— YOUR OBJECTIVE —
Of all the lines below, return only those starting with the line holding "uma trouxinha com" and going on through the line holding "Rapidamente a cena", exactly as written.

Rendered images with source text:

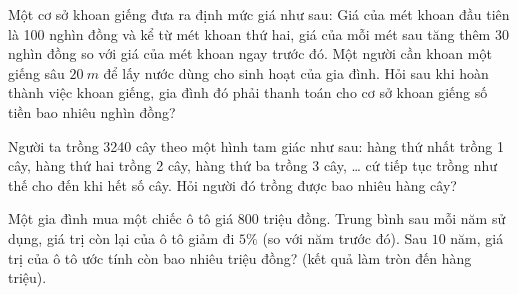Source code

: \begin{bt}%
 
	Một cơ sở khoan giếng đưa ra định mức giá như sau: Giá của mét khoan đầu tiên là 100 nghìn đồng và kể từ mét khoan thứ hai, giá của mỗi mét sau tăng thêm 30 nghìn đồng so với giá của mét khoan ngay trước đó. Một người cần khoan một giếng sâu ${20 {~m}}$ để lấy nước dùng cho sinh hoạt của gia đình. Hỏi sau khi hoàn thành việc khoan giếng, gia đình đó phải thanh toán cho cơ sở khoan giếng số tiền bao nhiêu nghìn đồng?
\end{bt}

\begin{bt}%
 
	Người ta trồng 3240 cây theo một hình tam giác như sau: hàng thứ nhất trồng 1 cây, hàng thứ hai trồng 2 cây, hàng thứ ba trồng 3 cây, … cứ tiếp tục trồng như thế cho đến khi hết số cây. Hỏi người đó trồng được bao nhiêu hàng cây?
\end{bt}

\begin{bt}%

Một gia đình mua một chiếc ô tô giá $800$ triệu đồng. Trung bình sau mỗi năm sử dụng, giá trị còn lại của ô tô giảm đi $5\%$ (so với năm trước đó). Sau $10$ năm, giá trị của ô tô ước tính còn bao nhiêu triệu đồng? (kết quả làm tròn đến hàng triệu).
\end{bt}

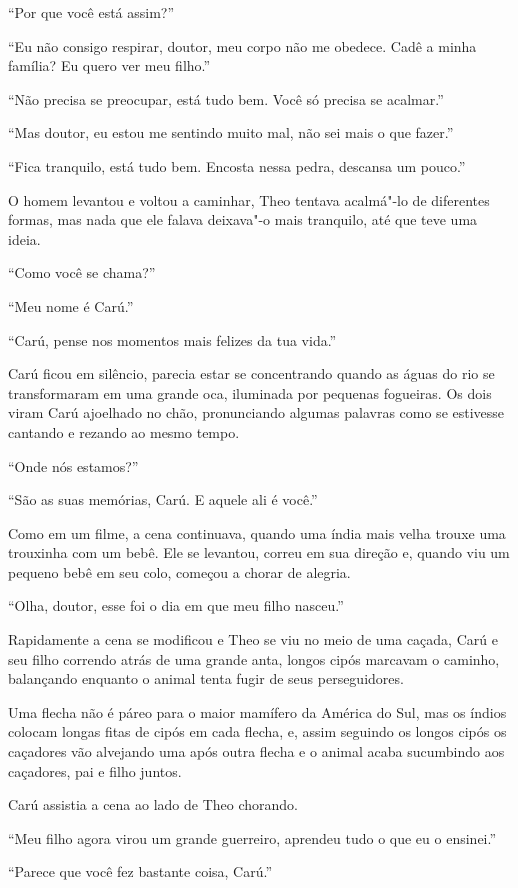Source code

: ``Por que você está assim?''

``Eu não consigo respirar, doutor, meu corpo não me obedece. Cadê a
minha família? Eu quero ver meu filho.''

``Não precisa se preocupar, está tudo bem. Você só precisa se acalmar.''

``Mas doutor, eu estou me sentindo muito mal, não sei mais o que
fazer.''

``Fica tranquilo, está tudo bem. Encosta nessa pedra, descansa um
pouco.''

O homem levantou e voltou a caminhar, Theo tentava acalmá"-lo de
diferentes formas, mas nada que ele falava deixava"-o mais tranquilo, até
que teve uma ideia.

``Como você se chama?''

``Meu nome é Carú.''

``Carú, pense nos momentos mais felizes da tua vida.''

Carú ficou em silêncio, parecia estar se concentrando quando as águas do
rio se transformaram em uma grande oca, iluminada por pequenas
fogueiras. Os dois viram Carú ajoelhado no chão, pronunciando algumas
palavras como se estivesse cantando e rezando ao mesmo tempo.

``Onde nós estamos?''

``São as suas memórias, Carú. E aquele ali é você.''

Como em um filme, a cena continuava, quando uma índia mais velha trouxe
uma trouxinha com um bebê. Ele se levantou, correu em sua direção e,
quando viu um pequeno bebê em seu colo, começou a chorar de alegria.

``Olha, doutor, esse foi o dia em que meu filho nasceu.''

Rapidamente a cena se modificou e Theo se viu no meio de uma caçada,
Carú e seu filho correndo atrás de uma grande anta, longos cipós
marcavam o caminho, balançando enquanto o animal tenta fugir de seus
perseguidores.

Uma flecha não é páreo para o maior mamífero da América do Sul, mas os
índios colocam longas fitas de cipós em cada flecha, e, assim seguindo
os longos cipós os caçadores vão alvejando uma após outra flecha e o
animal acaba sucumbindo aos caçadores, pai e filho juntos.

Carú assistia a cena ao lado de Theo chorando.

``Meu filho agora virou um grande guerreiro, aprendeu tudo o que eu o
ensinei.''

``Parece que você fez bastante coisa, Carú.''

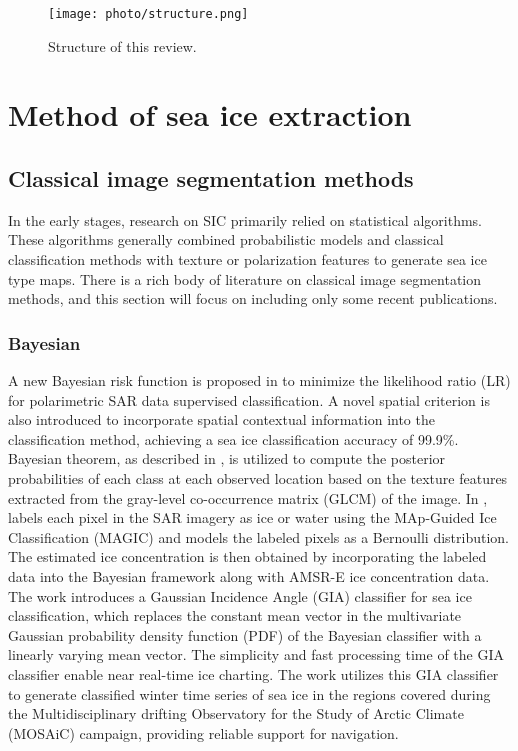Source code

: \begin{figure*}[!tbh]
	\centering
	\texttt{[image: photo/structure.png]}
	\caption{Structure of this review.}
	\label{fig:oview}
\end{figure*}


\section {Method of sea ice extraction}
\label{section:B}

\subsection {Classical image segmentation methods}
In the early stages, research on SIC primarily relied on statistical algorithms. These algorithms generally combined probabilistic models and classical classification methods with texture or polarization features to generate sea ice type maps. There is a rich body of literature on classical image segmentation methods, and this section will focus on including only some recent publications.

\subsubsection {Bayesian}
A new Bayesian risk function is proposed in \cite{1dabboor2013new} to minimize the likelihood ratio (LR) for polarimetric SAR data supervised classification. A novel spatial criterion is also introduced to incorporate spatial contextual information into the classification method, achieving a sea ice classification accuracy of 99.9\%. Bayesian theorem, as described in \cite{2ashouri2014heuristic}, is utilized to compute the posterior probabilities of each class at each observed location based on the texture features extracted from the gray-level co-occurrence matrix (GLCM) of the image. In \cite{3wang2016improved}, labels each pixel in the SAR imagery as ice or water using the MAp-Guided Ice Classification (MAGIC) \cite{18clausi2010magic} and models the labeled pixels as a Bernoulli distribution. The estimated ice concentration is then obtained by incorporating the labeled data into the Bayesian framework along with AMSR-E ice concentration data. The work \cite{4lohse2020mapping} introduces a Gaussian Incidence Angle (GIA) classifier for sea ice classification, which replaces the constant mean vector in the multivariate Gaussian probability density function (PDF) of the Bayesian classifier with a linearly varying mean vector. The simplicity and fast processing time of the GIA classifier enable near real-time ice charting. The work \cite{16guo2023sea} utilizes this GIA classifier to generate classified winter time series of sea ice in the regions covered during the Multidisciplinary drifting Observatory for the Study of Arctic Climate (MOSAiC) campaign, providing reliable support for navigation.

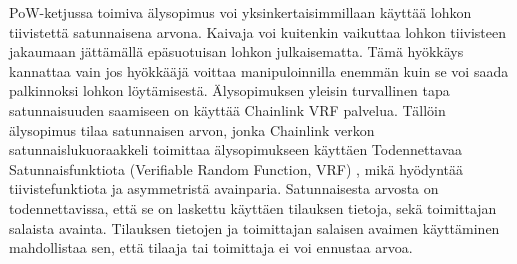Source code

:\documentclass{article}
\begin{document}
PoW-ketjussa toimiva älysopimus voi yksinkertaisimmillaan käyttää lohkon tiivistettä satunnaisena arvona. Kaivaja voi kuitenkin vaikuttaa lohkon tiivisteen jakaumaan jättämällä epäsuotuisan lohkon julkaisematta. Tämä hyökkäys kannattaa vain jos hyökkääjä voittaa manipuloinnilla enemmän kuin se voi saada palkinnoksi lohkon löytämisestä. Älysopimuksen yleisin turvallinen tapa satunnaisuuden saamiseen on käyttää Chainlink VRF \cite{noauthor_chainlink_nodate} palvelua. Tällöin älysopimus tilaa satunnaisen arvon, jonka Chainlink verkon satunnaislukuoraakkeli toimittaa älysopimukseen käyttäen Todennettavaa Satunnaisfunktiota (Verifiable Random Function, VRF) \cite{micali_verifiable_1999}, mikä hyödyntää tiivistefunktiota ja asymmetristä avainparia. Satunnaisesta arvosta on todennettavissa, että se on laskettu käyttäen tilauksen tietoja, sekä toimittajan salaista avainta. Tilauksen tietojen ja toimittajan salaisen avaimen käyttäminen mahdollistaa sen, että tilaaja tai toimittaja ei voi ennustaa arvoa.











\end{document}
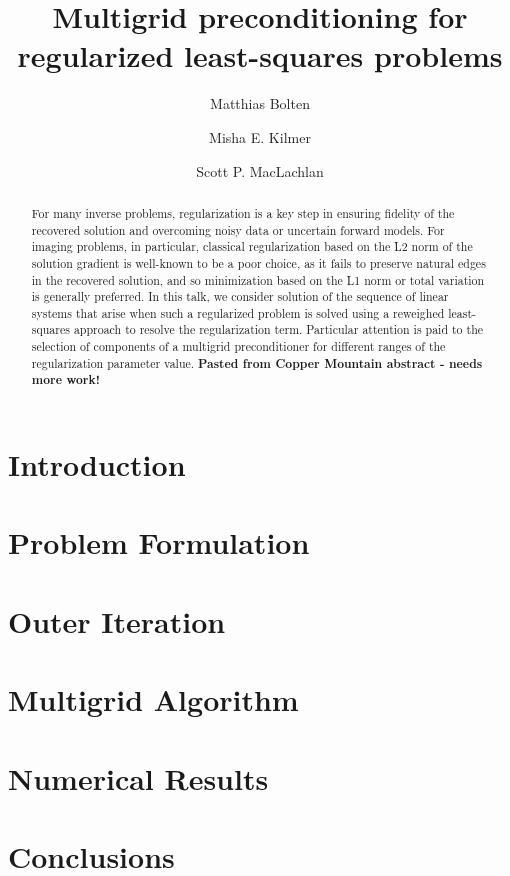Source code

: \documentclass[review]{siamart171218}
\title{Multigrid preconditioning for regularized least-squares problems}
\author{Matthias Bolten \and Misha E. Kilmer \and Scott P. MacLachlan}
\begin{document}
\maketitle

\begin{abstract}
For many inverse problems, regularization is a key step in ensuring
fidelity of the recovered solution and overcoming noisy data or
uncertain forward models. For imaging problems, in particular,
classical regularization based on the L2 norm of the solution gradient
is well-known to be a poor choice, as it fails to preserve natural
edges in the recovered solution, and so minimization based on the L1
norm or total variation is generally preferred. In this talk, we
consider solution of the sequence of linear systems that arise when
such a regularized problem is solved using a reweighed least-squares
approach to resolve the regularization term. Particular attention is
paid to the selection of components of a multigrid preconditioner for
different ranges of the regularization parameter value.  {\bf Pasted
  from Copper Mountain abstract - needs more work!}
\end{abstract}


\section{Introduction}


\section{Problem Formulation}


\section{Outer Iteration}


\section{Multigrid Algorithm}\label{sec:multigrid}



\section{Numerical Results}\label{sec:numerical}


\section{Conclusions}

 
\end{document}
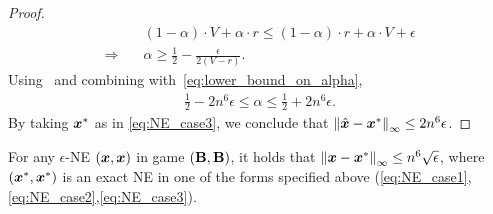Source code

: \begin{proof}
\begin{align}
        & (1 - \alpha) \cdot V + \alpha \cdot r \leq (1 - \alpha) \cdot r + \alpha \cdot V + \epsilon \label{eq:alpha_upper_lower_bound}\\
        \Rightarrow \quad &  \alpha \geq \frac{1}{2} - \frac{\epsilon}{2(V - r)}. \label{eq:range_alpha}
    \end{align}
    Using~ and 
    combining with~\eqref{eq:lower_bound_on_alpha},
    \begin{align*}
        \frac{1}{2} - 2n^6\epsilon \leq \alpha \leq \frac{1}{2} + 2n^6\epsilon.
    \end{align*}
    By taking ${\bm{x}}^*$ as in \eqref{eq:NE_case3}, we conclude that $\left\| \hat{{\bm{x}}} - {\bm{x}}^* \right\|_{\infty} \leq 2n^6 \epsilon$.
\end{proof}

\begin{theorem}\label{thm:betadefined}
    For any $\epsilon$-NE $({\bm{x}}, {\bm{x}})$ in game $(\mathbf{B}, \mathbf{B})$, it holds that $\left\| {\bm{x}} - {\bm{x}}^* \right\|_{\infty} \leq n^6 \sqrt{\epsilon}$, where $({\bm{x}}^*, {\bm{x}}^*)$ is an exact NE in one of the forms specified above (\ref{eq:NE_case1},\ref{eq:NE_case2},\ref{eq:NE_case3}).
\end{theorem}

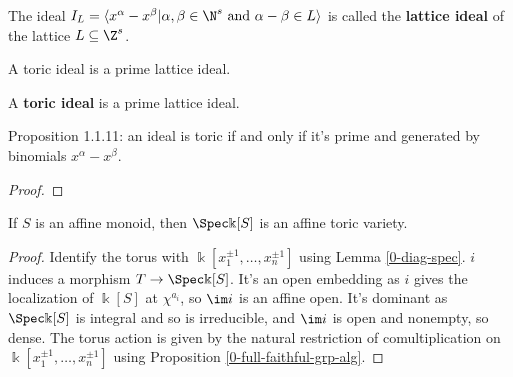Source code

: \begin{definition}
  \label{1-1-10-lat-ideal}
  \uses{}
  \leanok

  The ideal $I_L = \langle x^\alpha - x^\beta | \alpha, \beta \in \N^s \text{ and } \alpha - \beta \in L\rangle$ is called the {\bf lattice ideal} of the lattice $L \subseteq \Z^s$.

  A toric ideal is a prime lattice ideal.
\end{definition}


\begin{definition}
  \label{1-1-10-toric-ideal}
  \leanok
  A {\bf toric ideal} is a prime lattice ideal.
\end{definition}


\begin{proposition}
  \label{1-1-11-toric-ideal-gen-binomial}

  Proposition 1.1.11: an ideal is toric if and only if it's prime and generated by binomials $x^\alpha - x^\beta$.
\end{proposition}
\begin{proof}

\end{proof}


\begin{proposition}
  \label{1-1-14-aff-tor-var-spec-aff-mon-alg}
  \leanok

  If $S$ is an affine monoid, then $\Spec \Bbbk[S]$ is an affine toric variety.
\end{proposition}
\begin{proof}

  Identify the torus with $\Bbbk[x_1^{\pm1}, \dotsc, x_n^{\pm1}]$ using Lemma \ref{0-diag-spec}.
  $i$ induces a morphism $T \to \Spec \Bbbk[S]$. It's an open embedding as $i$ gives the localization of $\Bbbk[S]$ at $\chi^{a_i}$, so $\im i$ is an affine open. It's dominant as $\Spec \Bbbk[S]$ is integral and so is irreducible, and $\im i$ is open and nonempty, so dense. The torus action is given by the natural restriction of comultiplication on $\Bbbk[x_1^{\pm1}, \dotsc, x_n^{\pm1}]$ using Proposition \ref{0-full-faithful-grp-alg}.
\end{proof}


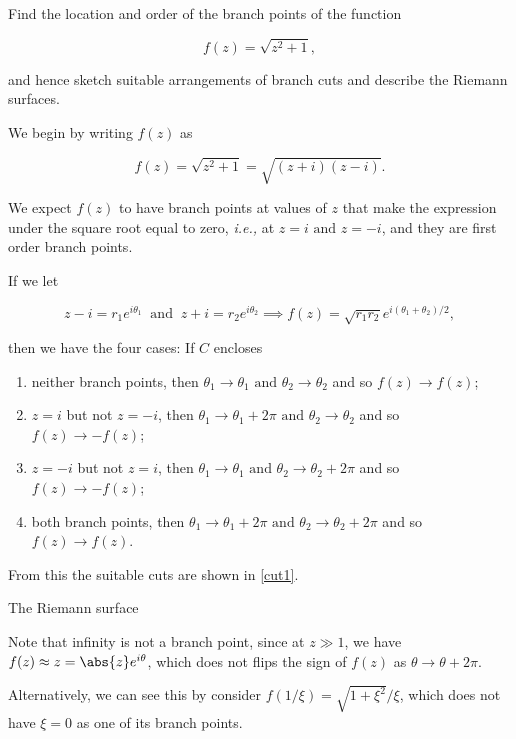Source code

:\documentclass[english,a4paper,12pt]{report}
\begin{document}

{Find the location and order of the branch points of the function

\begin{equation}
    f(z) = \sqrt{z^2+1}, 
\end{equation}

and hence sketch suitable arrangements of branch cuts and describe the Riemann surfaces.}
{We begin by writing \(f(z)\) as 

\begin{equation}
    f(z) = \sqrt{z^2+1} = \sqrt{(z+i)(z-i)}.  
\end{equation}

We expect \(f(z)\) to have branch points at values of \(z\) that make the expression under the square root equal to zero, \textit{i.e.,} at \(z = i \text { and } z = -i\), and they are first order branch points.

If we let 

\begin{equation}
    z - i  = r_1 e^{i \theta _{1} } ~\text { and }~ z+i = r_2 e^{i \theta _{2} } \implies f(z) = \sqrt{r_1 r_2 } e^{i(\theta _{1}+\theta _{2}  ) /2},     
\end{equation}

then we have the four cases: If \(C\) encloses

\begin{enumerate}
    \item neither branch points, then \(\theta _{1} \to \theta _{1} \text { and } \theta _{2}\to \theta _{2}    \) and so \(f(z) \to f(z)\);
    \item \(z = i\) but not \(z = -i\), then \(\theta _{1} \to \theta _{1}+2\pi   \text { and } \theta _{2} \to \theta _{2}  \) and so \(f(z) \to -f(z)\);
    \item \(z = -i\) but not \(z = i\), then \(\theta _{1} \to \theta _{1} \text { and } \theta _{2} \to \theta _{2} + 2\pi     \) and so \(f(z) \to -f(z)\); 
    \item both branch points, then \(\theta _{1} \to \theta _{1} + 2\pi   \text { and } \theta _{2} \to \theta _{2} + 2\pi   \) and so \(f(z) \to f(z)\).
\end{enumerate}

From this the suitable cuts are shown in \cref{cut1}.

The Riemann surface 

Note that infinity is not a branch point, since at \(z \gg 1\), we have \(f(z) \approx z = \abs{z}e^{i \theta }  \), which does not flips the sign of \(f(z)\) as \(\theta  \to \theta + 2\pi \). 

Alternatively, we can see this by consider \(f(1 /\xi )= \sqrt{1+\xi ^2} /\xi  \), which does not have \(\xi = 0\) as one of its branch points. 
} 
\end{document}
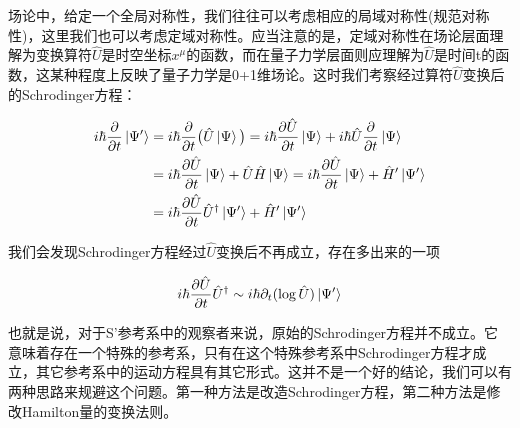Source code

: \documentclass[a4paper]{article}
\begin{document}
        场论中，给定一个全局对称性，我们往往可以考虑相应的局域对称性(规范对称性)，这里我们也可以考虑定域对称性。应当注意的是，定域对称性在场论层面理解为变换算符$\hat{U}$是时空坐标$x^\mu$的函数，而在量子力学层面则应理解为$\hat{U}$是时间t的函数，这某种程度上反映了量子力学是0+1维场论。这时我们考察经过算符$\hat{U}$变换后的Schrodinger方程：

        \begin{equation}
            \begin{split}
                i\hbar\frac{\partial}{\partial t}\ket{\Psi'} &= i\hbar\frac{\partial}{\partial t}\big(\hat{U}\ket{\Psi}\big) = i\hbar\frac{\partial\hat{U}}{\partial t}\ket{\Psi} + i\hbar\hat{U}\frac{\partial}{\partial t}\ket{\Psi} \\
                    &= i\hbar\frac{\partial\hat{U}}{\partial t}\ket{\Psi} + \hat{U}\hat{H}\ket{\Psi} = i\hbar\frac{\partial\hat{U}}{\partial t}\ket{\Psi} + \hat{H}'\ket{\Psi'} \\
                    &= i\hbar\frac{\partial\hat{U}}{\partial t}\hat{U}^\dagger\ket{\Psi'} + \hat{H}'\ket{\Psi'}
            \end{split}
        \end{equation}
        
        我们会发现Schrodinger方程经过$\hat{U}$变换后不再成立，存在多出来的一项
        
        \begin{equation}
            i\hbar\frac{\partial\hat{U}}{\partial t}\hat{U}^\dagger\sim i\hbar\partial_t(\log\hat{U})\ket{\Psi'}
        \end{equation}

        也就是说，对于S'参考系中的观察者来说，原始的Schrodinger方程并不成立。它意味着存在一个特殊的参考系，只有在这个特殊参考系中Schrodinger方程才成立，其它参考系中的运动方程具有其它形式。这并不是一个好的结论，我们可以有两种思路来规避这个问题。第一种方法是改造Schrodinger方程，第二种方法是修改Hamilton量的变换法则。
\end{document}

— REPLY —
uma trouxinha com um bebê. Ele se levantou, correu em sua direção e,
quando viu um pequeno bebê em seu colo, começou a chorar de alegria.

``Olha, doutor, esse foi o dia em que meu filho nasceu.''

Rapidamente a cena se modificou e Theo se viu no meio de uma caçada,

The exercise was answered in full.